Assim como os ventos revoltosos do século XIX surpreenderam
os nobres europeus em Viena, perdidos estão, no tempo e na circunstância, os
porta-vozes dos oligopólios de mídia convidados a participar da assembleia da
SIP, em São Paulo. Também estão apavorados. Os une o desespero das perdas e a
incerteza de um futuro nebuloso sobre o qual não há mais quaisquer garantias de
poder e lucro. Buscam na encenação montada sob as bandeiras das liberdades de
imprensa e expressão um Napoleão Bonaparte que os justifique e, por isso mesmo,
os redima. Encontram, aturdidos, generais do povo, pior, eleitos. Gente a quem
sempre consideraram serviçais de menor monta: índios, mamelucos, mulatos,
negros, caboclos, operários, mulheres.
Como era de se esperar, os dirigentes da SIP tem se revezado
na tribuna para demonizar os napoleões que elegeram como inimigos da liberdade
de imprensa: Hugo Chávez, da Venezuela; Cristina Kirchner, da Argentina; Rafael
Correa, do Equador; e Evo Morales, da Bolívia.

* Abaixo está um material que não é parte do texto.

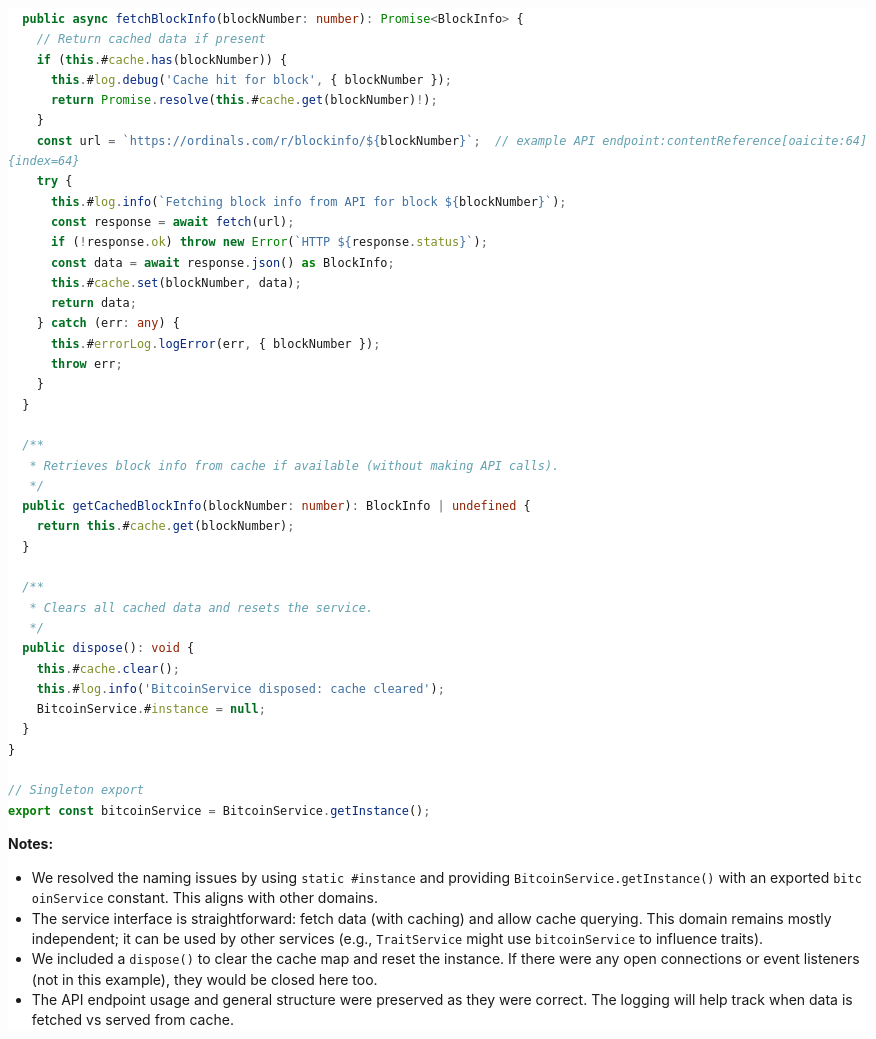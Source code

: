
 ```typescript
  public async fetchBlockInfo(blockNumber: number): Promise<BlockInfo> {
    // Return cached data if present
    if (this.#cache.has(blockNumber)) {
      this.#log.debug('Cache hit for block', { blockNumber });
      return Promise.resolve(this.#cache.get(blockNumber)!);
    }
    const url = `https://ordinals.com/r/blockinfo/${blockNumber}`;  // example API endpoint:contentReference[oaicite:64]{index=64}
    try {
      this.#log.info(`Fetching block info from API for block ${blockNumber}`);
      const response = await fetch(url);
      if (!response.ok) throw new Error(`HTTP ${response.status}`);
      const data = await response.json() as BlockInfo;
      this.#cache.set(blockNumber, data);
      return data;
    } catch (err: any) {
      this.#errorLog.logError(err, { blockNumber });
      throw err;
    }
  }
  
  /**
   * Retrieves block info from cache if available (without making API calls).
   */
  public getCachedBlockInfo(blockNumber: number): BlockInfo | undefined {
    return this.#cache.get(blockNumber);
  }
  
  /**
   * Clears all cached data and resets the service.
   */
  public dispose(): void {
    this.#cache.clear();
    this.#log.info('BitcoinService disposed: cache cleared');
    BitcoinService.#instance = null;
  }
}

// Singleton export
export const bitcoinService = BitcoinService.getInstance();
```

**Notes:**

* We resolved the naming issues by using `static #instance` and providing `BitcoinService.getInstance()` with an exported `bitcoinService` constant. This aligns with other domains.
* The service interface is straightforward: fetch data (with caching) and allow cache querying. This domain remains mostly independent; it can be used by other services (e.g., `TraitService` might use `bitcoinService` to influence traits).
* We included a `dispose()` to clear the cache map and reset the instance. If there were any open connections or event listeners (not in this example), they would be closed here too.
* The API endpoint usage and general structure were preserved as they were correct. The logging will help track when data is fetched vs served from cache.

Dilma Rousseff, do Brasil, esperada para falar no festim da
SIP, desistiu de última hora. Enfim, se redimiu de ter participado do
aniversário de 90 anos da Folha de S.Paulo, jornal associado da SIP que, em
2010, estampou uma ficha falsa do DOPS da então candidata do PT à Presidência
da República a fim de eternizá-la como terrorista e assassina.
Diante da cadeira vazia reservada a Dilma, os 600
participantes da assembleia da SIP sincronizaram um muxoxo generalizado, mas
pelo menos se livraram da obrigação protocolar de respeitar a presidenta do
País que os acolheu. Em poucos minutos, Dilma foi comparada ao general-ditador
Ernesto Geisel e ao ex-presidente Fernando Collor, outros dois mandatários que
se negaram a emoldurar, quando no Brasil, a feliz confraternização de
empresários midiáticos do continente americano.
Até o final do encontro, espera-se que a presidenta seja
igualada a Stalin, Hitler, Mussolini, Gengis Khan e Átila, o huno.
Embalados pelo medo do admirável mundo novo aberto pela
internet, mas, sobretudo, unidos por um grau de descolamento da realidade muito
próximo do delírio, os próceres da SIP vociferam em coro contra os governos
progressistas aos quais, cada qual em seu canto americano, fazem oposição
sistemática, partidária e, não raramente, golpista.
Temem, no detalhe, medidas como a Lei dos Meios, baixada na
Argentina, que irá desmembrar, em breve, o império do Clarín, principal
apoiador da sangrenta ditadura dos generais argentinos. No todo, se apavoram
com a possibilidade de uma combinação capaz de disseminar, sobretudo na América
do Sul, a ideia de um novo marco regulatório com poder de romper a hegemonia
dos oligopólios de mídia e, enfim, criar mecanismos de democratização da
informação – um direito humano imprescindível, mas negado desde sempre ao
eleitor latino americano.
A tudo chamam de censura e, deliberadamente, misturam os
conceitos de liberdade de expressão e liberdade de imprensa para que,
justamente, não se discuta nem um, nem outro.
Em Viena, pelo menos, a nobreza era genuína.